Clare Coulson, a color strategist at the trend forecasting firm WGSN, says the shade represented a feeling of openness and positivity that, it can be hard to remember, permeated the pre-Trump years when we were still in the blush (pun intended) of social media. “Millennial pink pushed boundaries to become a gender-neutral color that felt empowering, youthful and wearable,” she says. “Millennials loved it for its Instagrammability and the openness this hue had to gender diversity.” Freyja agrees: “I suspect, for the first time in over a century, pink was able to take on genderless qualities, and there was something very novel and fresh about that.” Previously a man wearing pink could raise eyebrows in certain circles (though rapper Cam’ron certainly created a sensation and a trend when he rocked his Killa Pink look back in 2002).
Howell notes its stirring effect and versatility. “It evokes a big emotional response in people and has quite a range,” she says. “It can be deeply romantic and also act as a neutral to soften spaces.”
The shade proliferated far and wide, which, in recent years, has led to burnout in certain design circles. “Although I still love certain shades of pink, I personally have just used it a lot as a designer and was bored of it,” Howell admits. But now, as we (fingers crossed!) leave the pandemic behind us, tastemakers are considering what’s next for the color.
The verdict is that pink is far from dead, but it’s not the same powdery shade of a few years back. The color, it appears, has bifurcated, moving toward two extremes (like the United States as a whole).

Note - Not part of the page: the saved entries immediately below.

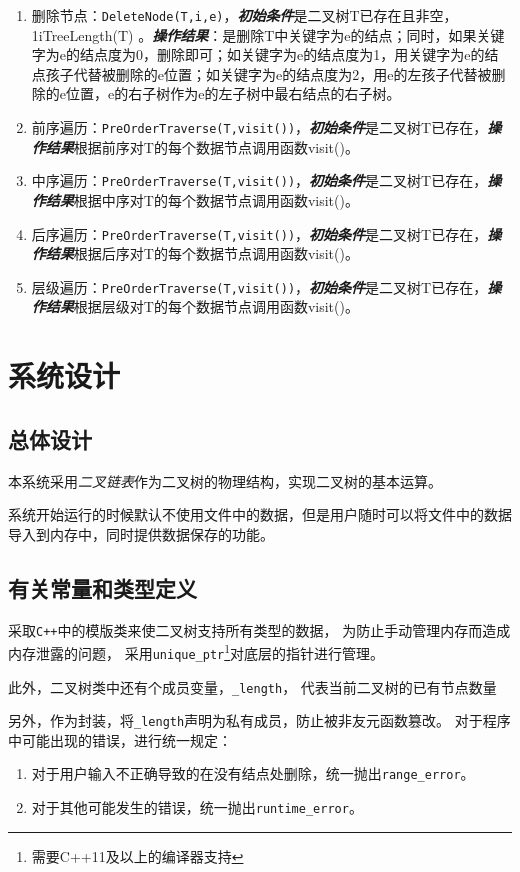 \begin{enumerate}
\item 删除节点：\texttt{DeleteNode(T,i,e)}，\newline \textbf{\emph{初始条件}}是二叉树T已存在且非空，1\le i\le TreeLength(T) 。\newline \textbf{\emph{操作结果}}：是删除T中关键字为e的结点；同时，如果关键字为e的结点度为0，删除即可；如关键字为e的结点度为1，用关键字为e的结点孩子代替被删除的e位置；如关键字为e的结点度为2，用e的左孩子代替被删除的e位置，e的右子树作为e的左子树中最右结点的右子树。
\item 前序遍历：\texttt{PreOrderTraverse(T,visit())}，\newline \textbf{\emph{初始条件}}是二叉树T已存在，\newline \textbf{\emph{操作结果}}根据前序对T的每个数据节点调用函数visit()。
\item 中序遍历：\texttt{PreOrderTraverse(T,visit())}，\newline \textbf{\emph{初始条件}}是二叉树T已存在，\newline \textbf{\emph{操作结果}}根据中序对T的每个数据节点调用函数visit()。
\item 后序遍历：\texttt{PreOrderTraverse(T,visit())}，\newline \textbf{\emph{初始条件}}是二叉树T已存在，\newline \textbf{\emph{操作结果}}根据后序对T的每个数据节点调用函数visit()。
\item 层级遍历：\texttt{PreOrderTraverse(T,visit())}，\newline \textbf{\emph{初始条件}}是二叉树T已存在，\newline \textbf{\emph{操作结果}}根据层级对T的每个数据节点调用函数visit()。
\end{enumerate}
\section{系统设计}
\subsection{总体设计}
本系统采用\emph{二叉链表}作为二叉树的物理结构，实现二叉树的基本运算。
\par
系统开始运行的时候默认不使用文件中的数据，但是用户随时可以将文件中的数据导入到内存中，同时提供数据保存的功能。
\subsection{有关常量和类型定义}
采取\texttt{C++}中的模版类来使二叉树支持所有类型的数据，
为防止手动管理内存而造成内存泄露的问题，
采用\texttt{unique\_ptr}\footnote{需要C++11及以上的编译器支持}对底层的指针进行管理。
\par
此外，二叉树类中还有个成员变量，\texttt{\_length}，
代表当前二叉树的已有节点数量
\par
另外，作为封装，将\texttt{\_length}声明为私有成员，防止被非友元函数篡改。
对于程序中可能出现的错误，进行统一规定：
\begin{enumerate}
    \item 对于用户输入不正确导致的在没有结点处删除，统一抛出\texttt{range\_error}。
    \item 对于其他可能发生的错误，统一抛出\texttt{runtime\_error}。
\end{enumerate}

To one side there is garish neon pink and on the other a pastel putty tint, even more muted than the millennial version.
“We’re definitely seeing a resurgence of hot pink,” says Freyja. For proof, just look to Valentino’s Fall/Winter 2022 collection, which was rendered half in all black and half in a shocking, slap-in-the-face fluorescent pink, which the brand has dubbed Valentino Pink PP. It’s celebratory and begging for a post-pandemic party. “After spending two years trapped in our houses, there seems to be a craving for color. We all need some color and joy,” Freyja says. “Bright colors are feel-good and provide energetic respite from our ‘work from home’ leggings and jogging pants.”
Coulson says that shades of pink on the fall runways were up 138 percent year-over-year, pointing toward the Valentino show as proof. The streetwear website Highsnobiety recently suggested this brighter new hue is a fiery riposte to millennial pink’s soothing serenity, dubbing it “Hot Pink Fury.”
Conversely, Howell says she’s been favoring more mellow, soothing shades in her design work of late. “I am using more earthy and dreamy pink hues reminiscent of old Italian villas or faded buildings in Paris,” she says. “There is something sexy and exotic to these shades. I think after being stuck at home for so long, people are longing to incorporate some of these nostalgic places into their homes. There is no denying that everyone looks gorgeous in a beautifully lit, soft pink room, and who doesn’t want that?” Examples of softer tones in the fashion world include the beaded rosé Armani Privé gown that Elle Fanning just debuted in Cannes. Coulson notes that, in her forecasting work for summer 2024, she foresees not only bolder shades of pink but muted ones as well (their charming names are Fondant Pink and Pink Diamond).
What else does Coulson see in her crystal ball? “Our obsession with pink will continue to build,” she says. “We don’t see it going anywhere just yet.”